* Stored data *
____

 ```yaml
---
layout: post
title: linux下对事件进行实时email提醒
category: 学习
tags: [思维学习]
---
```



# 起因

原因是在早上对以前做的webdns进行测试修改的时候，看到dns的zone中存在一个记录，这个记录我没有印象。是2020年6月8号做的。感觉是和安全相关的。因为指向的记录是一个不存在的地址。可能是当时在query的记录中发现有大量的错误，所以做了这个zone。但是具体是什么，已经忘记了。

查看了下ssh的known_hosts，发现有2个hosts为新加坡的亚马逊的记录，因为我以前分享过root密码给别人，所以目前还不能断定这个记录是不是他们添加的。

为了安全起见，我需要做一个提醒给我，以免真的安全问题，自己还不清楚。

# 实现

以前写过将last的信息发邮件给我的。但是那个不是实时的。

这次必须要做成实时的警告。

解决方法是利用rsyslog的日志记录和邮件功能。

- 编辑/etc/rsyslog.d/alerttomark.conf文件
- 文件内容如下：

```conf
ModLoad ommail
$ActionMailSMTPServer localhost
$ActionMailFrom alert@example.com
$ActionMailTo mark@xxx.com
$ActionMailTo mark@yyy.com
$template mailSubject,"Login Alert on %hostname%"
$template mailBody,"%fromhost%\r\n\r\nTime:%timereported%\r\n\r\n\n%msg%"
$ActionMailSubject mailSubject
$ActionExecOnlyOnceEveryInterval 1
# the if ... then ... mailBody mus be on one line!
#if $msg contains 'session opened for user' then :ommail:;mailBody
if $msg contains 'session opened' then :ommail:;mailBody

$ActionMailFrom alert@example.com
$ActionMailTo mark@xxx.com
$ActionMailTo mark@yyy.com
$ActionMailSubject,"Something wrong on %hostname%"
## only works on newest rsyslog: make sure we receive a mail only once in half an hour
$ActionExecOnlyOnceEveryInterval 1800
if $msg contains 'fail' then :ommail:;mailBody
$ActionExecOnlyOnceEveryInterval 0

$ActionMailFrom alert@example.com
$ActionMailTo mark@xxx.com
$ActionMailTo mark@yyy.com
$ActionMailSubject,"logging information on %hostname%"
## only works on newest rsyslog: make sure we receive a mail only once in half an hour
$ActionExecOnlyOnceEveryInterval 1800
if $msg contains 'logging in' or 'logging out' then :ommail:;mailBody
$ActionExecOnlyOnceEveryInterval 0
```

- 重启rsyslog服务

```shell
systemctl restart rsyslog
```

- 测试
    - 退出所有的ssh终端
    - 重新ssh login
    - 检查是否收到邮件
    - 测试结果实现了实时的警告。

____

* WHAT NEEDS TO BE DONE *
Lines holding the word "template" in the entries above are the ones to pull out. Copy them all.

* SOLUTION BELOW *
$template mailSubject,"Login Alert on %hostname%"
$template mailBody,"%fromhost%\r\n\r\nTime:%timereported%\r\n\r\n\n%msg%"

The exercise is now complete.